Totally. You know, hearing how he approaches that blend of drama and humour on the record is really fascinating.

C

I wondered if you'd heard that story for a part together on the radio.

B

Yeah, same here because you know, so many songwriters do take their ideas from things they see and hear, but turned out this was fictional.

C

Yeah, he does mention the station, doesn't he, as well, which made it increasingly believable.

B

Yeah, it's a lovely detail that because, you know, it roots the song in something seemingly real.

C

Yeah, I definitely felt that extra weight of assuming that this had happened, you know. Not that it couldn't or hasn't happened.

B

Yeah, yeah, exactly. I mean it reminded me of how Gilbert O'Sullivan uses the first person in Alone Again Naturally. You know, he he talks about a a bunch of stuff which didn't actually happen to him and that adds, you know, extra gravitas to the song.

C

Yeah, yeah, that's one of my favourite lyrics that actually.
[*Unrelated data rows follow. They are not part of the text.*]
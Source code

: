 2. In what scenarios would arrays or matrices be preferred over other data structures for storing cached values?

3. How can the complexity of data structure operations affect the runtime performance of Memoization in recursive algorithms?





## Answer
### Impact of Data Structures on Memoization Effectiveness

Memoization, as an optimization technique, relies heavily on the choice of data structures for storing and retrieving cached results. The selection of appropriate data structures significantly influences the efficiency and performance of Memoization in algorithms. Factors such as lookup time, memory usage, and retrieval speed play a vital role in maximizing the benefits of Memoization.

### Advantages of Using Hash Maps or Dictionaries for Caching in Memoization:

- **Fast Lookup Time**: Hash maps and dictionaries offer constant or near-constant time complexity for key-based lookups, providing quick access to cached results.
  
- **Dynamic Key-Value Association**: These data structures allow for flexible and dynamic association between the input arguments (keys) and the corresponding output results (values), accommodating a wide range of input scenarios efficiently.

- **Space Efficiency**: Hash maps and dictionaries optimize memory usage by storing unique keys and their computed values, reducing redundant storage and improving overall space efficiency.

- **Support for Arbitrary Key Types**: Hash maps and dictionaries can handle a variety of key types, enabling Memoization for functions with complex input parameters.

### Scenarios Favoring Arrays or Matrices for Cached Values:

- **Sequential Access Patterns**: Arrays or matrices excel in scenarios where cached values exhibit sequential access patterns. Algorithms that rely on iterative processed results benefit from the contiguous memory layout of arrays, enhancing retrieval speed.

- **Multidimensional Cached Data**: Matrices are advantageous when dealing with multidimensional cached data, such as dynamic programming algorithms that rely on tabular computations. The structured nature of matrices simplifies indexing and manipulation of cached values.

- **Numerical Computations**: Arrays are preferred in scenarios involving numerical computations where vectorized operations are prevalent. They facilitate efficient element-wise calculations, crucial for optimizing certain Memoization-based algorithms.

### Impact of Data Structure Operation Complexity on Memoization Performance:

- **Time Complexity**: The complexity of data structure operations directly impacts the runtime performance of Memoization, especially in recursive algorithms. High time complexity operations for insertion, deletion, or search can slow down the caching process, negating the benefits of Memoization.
Mm-hmm. But yeah, the lyrics uh in general just blow me away on this album. He's not just uh pulling tropes off the trope board, is he, Tim?

B

Yeah, certainly not. And and despite what he said about Melody, there's tunes for days on this record.

C

Yeah, I think he was being pretty modest there, wasn't he, about his melodic talents?

B

He was, yeah, and that was especially true when he talked about Matilda, I thought.

C

Yeah, I mean those songs are spirited, aren't they? Fun and melodic.

B

Absolutely. And he he manages to straddle that line between heartfelt and quirky, doesn't he? And as he said, the musical really requires that emotional content and and he really proved he could deliver that.

C

Yeah, and uh humour in general's neglected in mainstream pop, isn't it? You know, it's sort of like how you don't ever get awards for comedic performances in the movies.

B

Yeah, I've long thought that. It's a bit of a bugbear of mine to be honest. And uh I loved what you said about the Beatles and and that kind of marked transition they made in terms of the personas from kinda happy go lucky to being taken more seriously.

C

Yeah, interesting that was, yeah. I think with humor you can get difficult ideas across in a way that doesn't put people off.

B

That's it. I think that's the secret. You know, he he makes a lot of the difficult realities of life more palatable by by framing them in such funny ways.

C

What a guy. So thanks to Tim for such a great laid-back conversation and thanks to Ali and Grace for setting it up.

B

Part Together is available now and we'll be back soon for more deep dives into the art and craft of songwriting.